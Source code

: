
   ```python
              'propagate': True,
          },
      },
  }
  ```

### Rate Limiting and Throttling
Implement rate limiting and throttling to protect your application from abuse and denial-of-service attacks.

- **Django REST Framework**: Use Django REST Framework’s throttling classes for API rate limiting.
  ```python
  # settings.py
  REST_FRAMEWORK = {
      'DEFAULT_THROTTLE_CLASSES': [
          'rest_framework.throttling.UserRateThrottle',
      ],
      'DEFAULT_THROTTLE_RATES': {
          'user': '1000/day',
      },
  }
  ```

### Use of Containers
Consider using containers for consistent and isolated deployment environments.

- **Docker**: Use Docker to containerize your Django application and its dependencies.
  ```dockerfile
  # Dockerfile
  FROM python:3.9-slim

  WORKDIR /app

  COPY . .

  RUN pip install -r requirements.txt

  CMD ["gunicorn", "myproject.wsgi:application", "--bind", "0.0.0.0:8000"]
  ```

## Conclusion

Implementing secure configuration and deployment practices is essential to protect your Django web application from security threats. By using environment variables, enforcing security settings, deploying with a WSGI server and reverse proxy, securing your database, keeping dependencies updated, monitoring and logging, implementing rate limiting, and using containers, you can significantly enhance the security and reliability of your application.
◆ ◆ ◆
= EXERCISE REQUIREMENTS =
Find every line in the records that holds the word "dependencies", then state the count alone.

= ANSWER SECTION =
2